Simple8
- Formation: 2004
- Type: Theatre group
- Purpose: Ensemble theatre
- Location: London;
- Website: www.simple8.co.uk

= Simple8 =

British theatre company

Simple8 is a London-based theatre company formed in 2004 by professional actors, writers and directors. They aim to produce innovative ensemble theatre that is ecologically sustainable.

==Productions and reception==
In 2006, Simple8 staged an adaptation of Les Enfants du Paradis. The Times gave it five stars and said that it was "A superb production and a new (newish) company possessing the skills, intelligence and dedication to create such a wonder". It was adapted by company members Dudley Hinton and Sebastian Armesto (Armesto also directed).

In 2008, Simple8 presented The Living Unknown Soldier about a soldier left an amnesiac at the end of the Great War. It was based on the book by historian Jean-Yves Le Naour.

In 2011 the company adapted William Hogarth's engravings The Four Stages of Cruelty in collaboration with the playwright Adam Brace.
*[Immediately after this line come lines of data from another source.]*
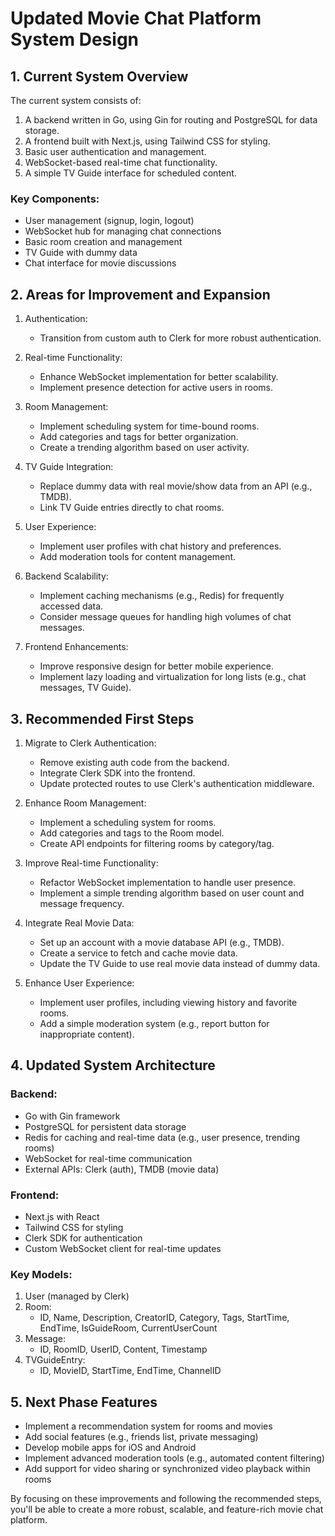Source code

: # Updated Movie Chat Platform System Design

## 1. Current System Overview

The current system consists of:
1. A backend written in Go, using Gin for routing and PostgreSQL for data storage.
2. A frontend built with Next.js, using Tailwind CSS for styling.
3. Basic user authentication and management.
4. WebSocket-based real-time chat functionality.
5. A simple TV Guide interface for scheduled content.

### Key Components:
- User management (signup, login, logout)
- WebSocket hub for managing chat connections
- Basic room creation and management
- TV Guide with dummy data
- Chat interface for movie discussions

## 2. Areas for Improvement and Expansion

1. Authentication:
   - Transition from custom auth to Clerk for more robust authentication.

2. Real-time Functionality:
   - Enhance WebSocket implementation for better scalability.
   - Implement presence detection for active users in rooms.

3. Room Management:
   - Implement scheduling system for time-bound rooms.
   - Add categories and tags for better organization.
   - Create a trending algorithm based on user activity.

4. TV Guide Integration:
   - Replace dummy data with real movie/show data from an API (e.g., TMDB).
   - Link TV Guide entries directly to chat rooms.

5. User Experience:
   - Implement user profiles with chat history and preferences.
   - Add moderation tools for content management.

6. Backend Scalability:
   - Implement caching mechanisms (e.g., Redis) for frequently accessed data.
   - Consider message queues for handling high volumes of chat messages.

7. Frontend Enhancements:
   - Improve responsive design for better mobile experience.
   - Implement lazy loading and virtualization for long lists (e.g., chat messages, TV Guide).

## 3. Recommended First Steps

1. Migrate to Clerk Authentication:
   - Remove existing auth code from the backend.
   - Integrate Clerk SDK into the frontend.
   - Update protected routes to use Clerk's authentication middleware.

2. Enhance Room Management:
   - Implement a scheduling system for rooms.
   - Add categories and tags to the Room model.
   - Create API endpoints for filtering rooms by category/tag.

3. Improve Real-time Functionality:
   - Refactor WebSocket implementation to handle user presence.
   - Implement a simple trending algorithm based on user count and message frequency.

4. Integrate Real Movie Data:
   - Set up an account with a movie database API (e.g., TMDB).
   - Create a service to fetch and cache movie data.
   - Update the TV Guide to use real movie data instead of dummy data.

5. Enhance User Experience:
   - Implement user profiles, including viewing history and favorite rooms.
   - Add a simple moderation system (e.g., report button for inappropriate content).

## 4. Updated System Architecture

### Backend:
- Go with Gin framework
- PostgreSQL for persistent data storage
- Redis for caching and real-time data (e.g., user presence, trending rooms)
- WebSocket for real-time communication
- External APIs: Clerk (auth), TMDB (movie data)

### Frontend:
- Next.js with React
- Tailwind CSS for styling
- Clerk SDK for authentication
- Custom WebSocket client for real-time updates

### Key Models:
1. User (managed by Clerk)
2. Room:
   - ID, Name, Description, CreatorID, Category, Tags, StartTime, EndTime, IsGuideRoom, CurrentUserCount
3. Message:
   - ID, RoomID, UserID, Content, Timestamp
4. TVGuideEntry:
   - ID, MovieID, StartTime, EndTime, ChannelID

## 5. Next Phase Features
- Implement a recommendation system for rooms and movies
- Add social features (e.g., friends list, private messaging)
- Develop mobile apps for iOS and Android
- Implement advanced moderation tools (e.g., automated content filtering)
- Add support for video sharing or synchronized video playback within rooms

By focusing on these improvements and following the recommended steps, you'll be able to create a more robust, scalable, and feature-rich movie chat platform.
In 2013 Simple8 staged productions of The Cabinet of Dr. Caligari and Moby-Dick. In a review of The Cabinet of Dr. Caligari for The Evening Standard, critic Fiona Montford wrote that "What Simple8 are most decidedly not doing is slavishly recreating the work onstage but rather spinning an increasingly Kafka-esque yarn that has a low-fi yet chilled atmosphere...The eight-strong cast throw themselves into writer/director Sebastian Armesto and Dudley Hinton's surreally-tinged nightmare with gusto, doubling roles, playing instruments and at one cherishable moment forming themselves into the inner mechanisms of a large municipal clock."

In 2016 the company adapted Don't Sleep There Are Snakes by Dan Everett at the Park Theatre in London. Their 2018 production of E. M. Forster's novel A Passage to India was well received by critics.

== Sustainability ==
Produced by Strawberry Vale, Simple8's The Living Unknown Soldier was the first show at the Arcola Theatre in London to be powered by the venue's hydrogen fuel cell. Peak power consumption for lighting was said to be 4.5 kW, or "up to 60 percent less than comparable lighting installations". The set for their 2013 production of Moby Dick was built out of reclaimed materials.

== Awards ==
Simple8 received the 2013 Offie for Best Ensemble - Moby Dick and The Cabinet of Dr Caligari. That same year the company also won the Peter Brook/Equity Ensemble Award.